Yamaki décrispa sa main du fourreau et accrocha de son pouce au sagyo. - « Je viens sur cette île pour rejoindre un membre de ma famille, Pong. Je remettrai à plus tard ton invitation! »*
*Pendant trois ans, avant de rejoindre cette embarcation, il avait été mis en cellule. L'acte meurtrier qu'il avait accomplie fut jugé inacceptable par le conseil et lui valut trois ans de retraite forcée. Sa cellule ne fut pas si horrible comme il s'y était attendue. Spacieuse, elle offrait un coin de bureau pour l'étude, une paillasse à même le sol dans un coin de l'espace général qui laissait la liberté aux mouvements martiaux. Il ne vit personne pendant ces 3 années. Seul de jeunes moines venaient lui donner ses repas et les quelques ouvrages qu'il demandait à lire par écrit. Une faible lucarne rythmait ses jours. Au bout de ce qui lui avait semblé une vie entière, il revint devant le conseil et dut se tenir en audience.
- « As tu eu un temps suffisant pour te repentir de ton acte, jeune Sohei? » - « Oui vénérable. » - « Et qu'en as tu résolu? » - « Arrêtez donc de le questionner de la sorte, » avait réagi un des 9 « il a eu trois ans pour se poser cette question, ne croyez vous pas cela est suffisant? » - « La folie est un germe parfois tenace, répliqua l'inquisiteur. » - « Certes certes, mais nous l'avons vu évoluer. Et nous ne sommes pas tout à fait étranger à ce qui est arrivé. » Le vénérable se leva de son siège et s'avança vers Yamaki, « Jeune Sohei, nous t'avons, à ton arrivée, retiré une partie de toi même. Et sûrement était ce une des plus sage que tu possédais. Vois tu, nous avons appris pendant ta retraite que tu étais le fils, du Kami des montagne, Ôkami. » Le Sohei leva le regard vers son interlocuteur, l'esprit perdu, « Cette flamme cerclée de glyphe, que tu as au ara, sait tu son efficience? » - »Maître, je ne... je n'ai pas pu en percer le mystère. » - « C'est la marque de ton père, qui te donne ces capacités à être si différent des humains mortels. Nous l'avons scellé afin qu'elle n'interagisse pas avec les énergies que tu as développé pendant ton initiation. Un autre que toi porte son empreinte, bien différente mais du même auteur assurément. Ton frère ainé, Shiro »
La brume de mystères s'épaississait de plus en plus, et le Sohei resta sans voix face à ses révélations déferlantes après trois ans d'isolement.
- « Peu de temps après ton entrée dans ta cellule, on nous fait parvenir un rapport décrivant Shiro en train de déterrer à l'aide de magies sombres la dépouille de ta mère, puis il s'en est évaporé une fois de plus. Au dernière nouvelle nos fidèles nous ont rapporté qu'il se trouvait sur l'île « des Maîtres Dragons ». Nous sommes tous ici présent pour te laisser une seconde chance.» Il sortit dessous sa cape le sabre des Shimusa, « Nous lui avons incrusté cette tête de loup, forgé sous la bienveillance des Kamis. Elle te rappelera qu'en toi, tu as suffisamment de sagesse et de compassion. Retrouve ton frère, et selon tous les préceptes que nous t'avons enseigné, juge bon de son destin. Si un doute vient obscurcir ton jugement, contacte nous. Et n'oublie pas jeune Sohei, le sabre est un trésor dans son fourreau!!! »

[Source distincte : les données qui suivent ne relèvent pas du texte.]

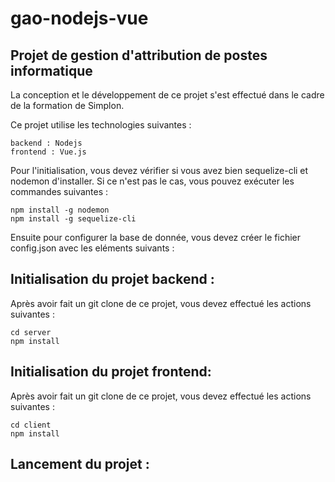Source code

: # gao-nodejs-vue
## Projet de gestion d'attribution de postes informatique

La conception et le développement de ce projet s'est effectué dans le cadre de la formation de Simplon.

Ce projet utilise les technologies suivantes :

    backend : Nodejs
    frontend : Vue.js
    
    
Pour l'initialisation, vous devez vérifier si vous avez bien sequelize-cli et nodemon d'installer. Si ce n'est pas le cas, vous pouvez exécuter les commandes suivantes :

    npm install -g nodemon
    npm install -g sequelize-cli
    
Ensuite pour configurer la base de donnée, vous devez créer le fichier config.json avec les eléments suivants : 



## Initialisation du projet backend :

Après avoir fait un git clone de ce projet, vous devez effectué les actions suivantes :

    cd server
    npm install


## Initialisation du projet frontend:

Après avoir fait un git clone de ce projet, vous devez effectué les actions suivantes :

    cd client
    npm install

## Lancement du projet :
  
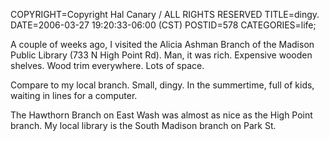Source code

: COPYRIGHT=Copyright Hal Canary / ALL RIGHTS RESERVED
TITLE=dingy.
DATE=2006-03-27 19:20:33-06:00 (CST)
POSTID=578
CATEGORIES=life;

A couple of weeks ago, I visited the Alicia Ashman Branch of the Madison Public Library (733 N High Point Rd). Man, it was rich. Expensive wooden shelves. Wood trim everywhere. Lots of space.

Compare to my local branch. Small, dingy. In the summertime, full of kids, waiting in lines for a computer.

The Hawthorn Branch on East Wash was almost as nice as the High Point branch. My local library is the South Madison branch on Park St.
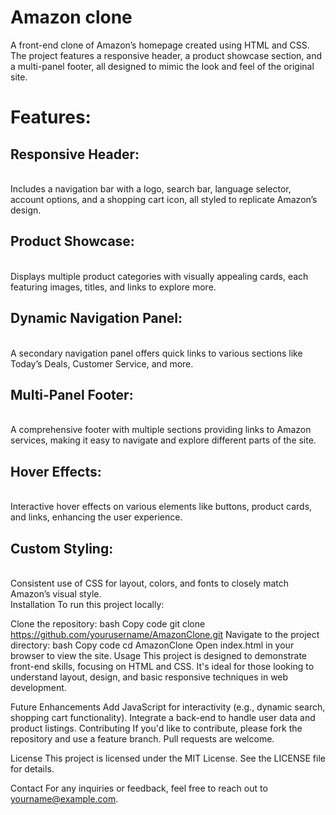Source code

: <h1>Amazon clone</h1>
A front-end clone of Amazon’s homepage created using HTML and CSS. The project features a responsive header, a product showcase section, and a multi-panel footer, all designed to mimic the 
look and feel of the original site.
<br>
<h1>Features:</h1>
<h2>Responsive Header:</h2>
<br>
Includes a navigation bar with a logo, search bar, language selector, account options, and a shopping cart icon, all styled to replicate Amazon’s design.
<br>
<h2>Product Showcase: </h2>
<br>
Displays multiple product categories with visually appealing cards, each featuring images, titles, and links to explore more.
<br>
<h2>Dynamic Navigation Panel:</h2>
<br>
A secondary navigation panel offers quick links to various sections like Today’s Deals, Customer Service, and more.
<br>
<h2>Multi-Panel Footer:</h2>
<br>
A comprehensive footer with multiple sections providing links to Amazon services, making it easy to navigate and explore different parts of the site.
<br>
<h2>Hover Effects: </h2>
<br>
Interactive hover effects on various elements like buttons, product cards, and links, enhancing the user experience.
<br>
<h2>Custom Styling:</h2>
<br>
Consistent use of CSS for layout, colors, and fonts to closely match Amazon’s visual style.
<br>
Installation
To run this project locally:

Clone the repository:
bash
Copy code
git clone https://github.com/yourusername/AmazonClone.git
Navigate to the project directory:
bash
Copy code
cd AmazonClone
Open index.html in your browser to view the site.
Usage
This project is designed to demonstrate front-end skills, focusing on HTML and CSS. It's ideal for those looking to understand layout, design, and basic responsive techniques in web development.

Future Enhancements
Add JavaScript for interactivity (e.g., dynamic search, shopping cart functionality).
Integrate a back-end to handle user data and product listings.
Contributing
If you'd like to contribute, please fork the repository and use a feature branch. Pull requests are welcome.

License
This project is licensed under the MIT License. See the LICENSE file for details.

Contact
For any inquiries or feedback, feel free to reach out to yourname@example.com.
<br>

Yamaki avait rapatriait ses maigres effets et avait courue les montagnes pour se rendre au plus vite au port le plus proche. Sous une lune d'argent les hurlements des loups soufflaient la foulée du Sohei, laissant croire ses pieds courrant sur les vents.*
*Le cris d'une mouette le retira de ses souvenirs. Elle planait de même allure au dessus de la palanque et piaillait comme pour souhaiter une bienvenue. Yamaki s'avança à la proue et porta son regard au large. Un pic montagneux se dessinait sous les nuages, l'île des maitres dragons, Gemmaline.